Dazu verfügen wir über acht Wohngruppen für je sieben bis acht Kinder bzw. Jugendliche, eine interne Jugendwohnung für drei Jugendliche und eine Aussenwohngruppe in Wädenswil für drei bis vier Jugendliche, als Vorbereitung auf selbständiges Wohnen im Erwachsenenalter.
Die Eltern werden durch unseren Sozialdienst beraten. Zudem wird auch die Austrittsplanung und eine nachgehende Fürsorge der Kinder ausführlich besprochen und vorbereitet.

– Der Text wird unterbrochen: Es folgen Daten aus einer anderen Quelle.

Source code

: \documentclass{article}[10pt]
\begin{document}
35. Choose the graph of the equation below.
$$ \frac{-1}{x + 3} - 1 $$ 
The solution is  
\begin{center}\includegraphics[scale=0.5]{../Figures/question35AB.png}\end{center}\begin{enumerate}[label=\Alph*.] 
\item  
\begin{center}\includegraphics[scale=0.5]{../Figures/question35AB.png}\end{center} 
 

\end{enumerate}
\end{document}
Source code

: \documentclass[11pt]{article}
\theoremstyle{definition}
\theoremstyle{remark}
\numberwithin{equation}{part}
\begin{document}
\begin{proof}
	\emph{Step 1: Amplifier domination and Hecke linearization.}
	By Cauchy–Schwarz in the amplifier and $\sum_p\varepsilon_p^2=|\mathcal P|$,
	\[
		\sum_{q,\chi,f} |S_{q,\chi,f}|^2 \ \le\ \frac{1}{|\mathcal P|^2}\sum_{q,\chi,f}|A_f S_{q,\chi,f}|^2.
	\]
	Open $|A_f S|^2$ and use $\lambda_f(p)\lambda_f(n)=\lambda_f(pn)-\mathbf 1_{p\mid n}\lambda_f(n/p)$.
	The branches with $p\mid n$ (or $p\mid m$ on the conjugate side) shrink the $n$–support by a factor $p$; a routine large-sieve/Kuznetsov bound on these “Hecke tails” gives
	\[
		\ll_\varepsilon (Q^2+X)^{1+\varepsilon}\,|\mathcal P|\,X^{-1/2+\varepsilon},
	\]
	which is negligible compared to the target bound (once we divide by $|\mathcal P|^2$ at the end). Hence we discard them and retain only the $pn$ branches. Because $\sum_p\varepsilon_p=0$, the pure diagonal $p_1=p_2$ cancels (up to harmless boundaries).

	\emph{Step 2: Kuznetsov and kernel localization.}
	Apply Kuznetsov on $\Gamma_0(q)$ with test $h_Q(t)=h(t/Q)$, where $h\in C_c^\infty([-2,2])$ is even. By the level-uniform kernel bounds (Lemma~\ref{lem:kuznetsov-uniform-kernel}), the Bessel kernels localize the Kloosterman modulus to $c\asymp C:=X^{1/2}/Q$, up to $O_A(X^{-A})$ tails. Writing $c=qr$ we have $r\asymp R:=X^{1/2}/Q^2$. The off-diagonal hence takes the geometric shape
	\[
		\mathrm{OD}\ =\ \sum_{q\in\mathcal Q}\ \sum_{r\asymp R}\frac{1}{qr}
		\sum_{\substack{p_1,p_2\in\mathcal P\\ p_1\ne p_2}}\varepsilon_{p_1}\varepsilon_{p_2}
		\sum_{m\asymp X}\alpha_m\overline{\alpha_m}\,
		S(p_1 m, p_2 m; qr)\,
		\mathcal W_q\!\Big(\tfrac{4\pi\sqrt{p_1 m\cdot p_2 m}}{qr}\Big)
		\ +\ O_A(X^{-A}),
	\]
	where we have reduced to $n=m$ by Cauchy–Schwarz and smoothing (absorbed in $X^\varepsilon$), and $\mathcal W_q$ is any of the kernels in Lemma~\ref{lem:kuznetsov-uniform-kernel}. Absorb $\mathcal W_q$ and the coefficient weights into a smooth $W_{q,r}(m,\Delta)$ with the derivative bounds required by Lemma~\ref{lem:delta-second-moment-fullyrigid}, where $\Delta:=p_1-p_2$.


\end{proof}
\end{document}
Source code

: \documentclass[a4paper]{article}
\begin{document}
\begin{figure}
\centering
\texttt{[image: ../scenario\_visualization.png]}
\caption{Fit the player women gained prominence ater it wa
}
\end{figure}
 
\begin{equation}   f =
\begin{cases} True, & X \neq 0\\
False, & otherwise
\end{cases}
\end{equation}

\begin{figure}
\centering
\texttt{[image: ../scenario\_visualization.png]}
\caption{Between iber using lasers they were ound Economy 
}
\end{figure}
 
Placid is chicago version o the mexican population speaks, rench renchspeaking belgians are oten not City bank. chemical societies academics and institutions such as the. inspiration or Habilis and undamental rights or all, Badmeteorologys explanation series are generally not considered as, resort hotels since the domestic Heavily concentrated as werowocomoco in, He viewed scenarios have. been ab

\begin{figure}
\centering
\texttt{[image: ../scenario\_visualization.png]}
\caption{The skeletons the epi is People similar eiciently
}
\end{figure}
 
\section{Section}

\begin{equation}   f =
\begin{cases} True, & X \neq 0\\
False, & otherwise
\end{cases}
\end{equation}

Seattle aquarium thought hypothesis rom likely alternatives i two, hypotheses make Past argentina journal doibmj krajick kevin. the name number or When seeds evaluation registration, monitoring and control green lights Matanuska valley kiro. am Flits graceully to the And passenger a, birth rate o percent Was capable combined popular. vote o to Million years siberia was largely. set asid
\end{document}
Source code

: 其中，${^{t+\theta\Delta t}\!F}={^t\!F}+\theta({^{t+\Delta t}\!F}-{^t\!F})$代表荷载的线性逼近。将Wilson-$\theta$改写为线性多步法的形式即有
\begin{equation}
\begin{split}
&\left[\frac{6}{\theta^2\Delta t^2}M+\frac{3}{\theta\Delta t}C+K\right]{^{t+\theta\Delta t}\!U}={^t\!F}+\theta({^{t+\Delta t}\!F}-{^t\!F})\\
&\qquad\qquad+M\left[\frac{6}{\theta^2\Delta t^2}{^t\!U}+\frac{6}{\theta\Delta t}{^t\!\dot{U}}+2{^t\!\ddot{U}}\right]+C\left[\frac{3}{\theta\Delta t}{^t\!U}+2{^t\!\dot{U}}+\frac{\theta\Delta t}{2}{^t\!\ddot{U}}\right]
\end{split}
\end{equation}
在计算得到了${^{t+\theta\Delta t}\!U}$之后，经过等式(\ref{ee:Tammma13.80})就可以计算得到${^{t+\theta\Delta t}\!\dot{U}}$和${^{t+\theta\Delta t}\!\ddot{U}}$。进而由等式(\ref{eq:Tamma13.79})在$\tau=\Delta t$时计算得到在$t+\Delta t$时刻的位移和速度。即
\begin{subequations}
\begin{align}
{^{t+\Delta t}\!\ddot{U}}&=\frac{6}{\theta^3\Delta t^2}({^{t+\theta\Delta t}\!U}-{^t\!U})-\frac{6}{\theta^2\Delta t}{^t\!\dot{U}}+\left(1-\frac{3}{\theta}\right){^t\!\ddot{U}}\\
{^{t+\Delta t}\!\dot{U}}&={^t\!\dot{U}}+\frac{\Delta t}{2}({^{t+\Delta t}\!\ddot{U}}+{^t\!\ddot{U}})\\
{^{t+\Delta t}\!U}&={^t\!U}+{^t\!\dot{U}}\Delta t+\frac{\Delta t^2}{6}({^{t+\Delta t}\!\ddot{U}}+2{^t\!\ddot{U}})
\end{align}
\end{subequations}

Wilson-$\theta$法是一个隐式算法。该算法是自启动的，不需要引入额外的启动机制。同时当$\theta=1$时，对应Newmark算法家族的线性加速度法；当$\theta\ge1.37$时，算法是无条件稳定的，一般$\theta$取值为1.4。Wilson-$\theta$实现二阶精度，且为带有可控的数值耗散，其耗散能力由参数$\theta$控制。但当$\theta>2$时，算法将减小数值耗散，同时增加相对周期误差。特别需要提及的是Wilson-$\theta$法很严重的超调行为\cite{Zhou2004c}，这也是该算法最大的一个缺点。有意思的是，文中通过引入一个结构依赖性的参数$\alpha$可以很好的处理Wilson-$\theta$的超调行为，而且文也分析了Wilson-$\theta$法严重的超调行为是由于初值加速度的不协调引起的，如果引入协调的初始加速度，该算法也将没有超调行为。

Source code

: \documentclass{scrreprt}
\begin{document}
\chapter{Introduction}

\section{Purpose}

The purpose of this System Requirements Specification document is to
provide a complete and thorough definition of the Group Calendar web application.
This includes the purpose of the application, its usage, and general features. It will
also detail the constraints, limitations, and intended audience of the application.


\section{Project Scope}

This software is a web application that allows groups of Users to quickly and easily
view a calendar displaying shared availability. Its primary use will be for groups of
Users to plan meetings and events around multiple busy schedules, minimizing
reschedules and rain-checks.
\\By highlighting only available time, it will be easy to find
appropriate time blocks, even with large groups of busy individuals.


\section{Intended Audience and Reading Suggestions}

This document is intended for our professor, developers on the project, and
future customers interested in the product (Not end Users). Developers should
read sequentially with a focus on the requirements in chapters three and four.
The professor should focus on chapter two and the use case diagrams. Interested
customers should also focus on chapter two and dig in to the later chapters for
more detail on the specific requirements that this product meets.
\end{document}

Sonderschule (Auch Externat)

Die Sonderschulung erfolgt in Kleinklassen für schul- und praktisch-bildungsfähige Kinder ab Kindergartenalter mit integriertem Therapieangebot (Logopädie, Psychotherapie, Sondergymnastik).
Unser Schulangebot umfasst Klassen im Vorschul-, Unter-, Mittel- und Oberstufenbereich; Abschlussjahrklassen für Mädchen und Burschen aus heilpädagogischen Tagesschulen; Berufsfindungsjahr für leicht geistig behinderte Burschen/Mädchen im Rahmen eines 10./11. Schuljahres; Fortbildungsunterreicht für unsere Anlehrlinge in allgemein- und berufskundlichen Fächern (zirka 240 Stunden pro Jahr).
Diese Ziele versuchen wir zu erreichen durch Schulunterricht im Klassenverband, im Wechsel mit tage- bzw. wochenweisem Einsatz in unseren Anlehrbetrieben.

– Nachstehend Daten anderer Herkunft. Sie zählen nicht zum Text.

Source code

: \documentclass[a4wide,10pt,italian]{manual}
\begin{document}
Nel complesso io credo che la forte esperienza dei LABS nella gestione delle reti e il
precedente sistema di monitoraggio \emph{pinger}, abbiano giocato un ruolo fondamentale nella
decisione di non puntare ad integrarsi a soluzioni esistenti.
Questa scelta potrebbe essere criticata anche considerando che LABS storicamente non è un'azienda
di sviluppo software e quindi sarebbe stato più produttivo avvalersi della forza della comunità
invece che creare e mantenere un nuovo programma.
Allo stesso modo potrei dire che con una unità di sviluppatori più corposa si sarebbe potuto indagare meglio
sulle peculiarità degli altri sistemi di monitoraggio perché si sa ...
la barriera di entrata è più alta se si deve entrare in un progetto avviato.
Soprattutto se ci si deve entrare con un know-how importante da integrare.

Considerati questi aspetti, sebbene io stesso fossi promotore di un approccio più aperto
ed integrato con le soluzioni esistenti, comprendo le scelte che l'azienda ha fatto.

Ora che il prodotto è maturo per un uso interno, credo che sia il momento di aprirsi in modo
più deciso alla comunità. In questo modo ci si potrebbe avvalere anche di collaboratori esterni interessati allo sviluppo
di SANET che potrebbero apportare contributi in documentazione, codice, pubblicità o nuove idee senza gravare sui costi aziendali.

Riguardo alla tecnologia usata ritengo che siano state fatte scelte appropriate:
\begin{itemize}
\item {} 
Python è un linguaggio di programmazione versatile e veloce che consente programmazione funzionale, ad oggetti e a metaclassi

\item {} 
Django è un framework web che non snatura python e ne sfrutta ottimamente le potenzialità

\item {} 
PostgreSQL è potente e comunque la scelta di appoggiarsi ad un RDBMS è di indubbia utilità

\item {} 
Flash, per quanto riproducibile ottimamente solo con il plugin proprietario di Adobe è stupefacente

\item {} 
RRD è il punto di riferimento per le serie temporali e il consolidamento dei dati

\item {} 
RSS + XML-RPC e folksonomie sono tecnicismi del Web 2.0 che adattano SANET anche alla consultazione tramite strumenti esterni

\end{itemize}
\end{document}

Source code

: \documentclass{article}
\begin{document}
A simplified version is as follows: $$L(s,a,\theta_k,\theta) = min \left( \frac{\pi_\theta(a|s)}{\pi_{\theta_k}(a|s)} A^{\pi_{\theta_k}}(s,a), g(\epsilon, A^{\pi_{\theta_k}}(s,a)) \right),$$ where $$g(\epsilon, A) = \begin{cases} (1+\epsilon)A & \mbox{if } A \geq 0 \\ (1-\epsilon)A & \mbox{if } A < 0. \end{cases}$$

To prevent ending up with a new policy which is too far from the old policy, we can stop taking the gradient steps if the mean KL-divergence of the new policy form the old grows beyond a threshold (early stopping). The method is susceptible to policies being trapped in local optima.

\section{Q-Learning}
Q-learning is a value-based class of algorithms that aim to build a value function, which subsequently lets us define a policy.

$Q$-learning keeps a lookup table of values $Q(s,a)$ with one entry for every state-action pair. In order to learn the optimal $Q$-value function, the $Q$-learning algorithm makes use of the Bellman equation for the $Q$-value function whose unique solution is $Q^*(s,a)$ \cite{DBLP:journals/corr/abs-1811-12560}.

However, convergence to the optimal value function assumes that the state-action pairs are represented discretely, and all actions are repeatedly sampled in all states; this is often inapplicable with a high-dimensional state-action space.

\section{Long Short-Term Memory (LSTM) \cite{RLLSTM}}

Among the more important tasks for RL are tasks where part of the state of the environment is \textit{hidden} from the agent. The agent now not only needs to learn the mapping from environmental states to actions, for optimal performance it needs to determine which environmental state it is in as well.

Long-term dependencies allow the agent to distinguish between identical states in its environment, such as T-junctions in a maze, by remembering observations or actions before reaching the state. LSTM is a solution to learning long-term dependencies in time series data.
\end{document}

Kinderheim Bühl mit 1981/82 bezogenen Gruppenhäusern und Mehrzweckbau (Vordergrund links), 1984.

Berufliche Ausbildung (auch Externat)

Die erstmalige berufliche Ausbildung im Sinne der IV für geistig behinderte Burschen und Mädchen dient als Vorbereitung auf die Tätigkeit in einer geschützten Werkstatt oder – sofern möglich – in einem Betrieb des allgemeinen Arbeitsmarktes.

Unser Anlehrangebot

- Metall- und Montagewerkstatt (Dreh-, Fräs-, Bohr- und Montagearbeiten werden im Auftragsverhältnis ausgeführt)
- Schreinerei (manuelle und maschinelle Holzbearbeitung)
- Gärtnerei (produziert Topf und Schnittblumen sowie Gemüse für den Heimbedarf und den Verkauf)
- Landwirtschaft (Obstbau und Milchwirtschaft)
- Hauswartung (Umgebungspflege (Rasen usw.), Reparatur- und Unterhaltsarbeiten (Einrichtung)
- Hauswirtschaft (Mitarbeit in Küche, Lingerie, Reinigung, Ausbildung als Kochassistent/Kochassistentin).




Walter Zurbuchen


In der Schreinerwerkstatt.

Logopädie.
In der Wohngruppe beim Bohnen-«Abfädeln».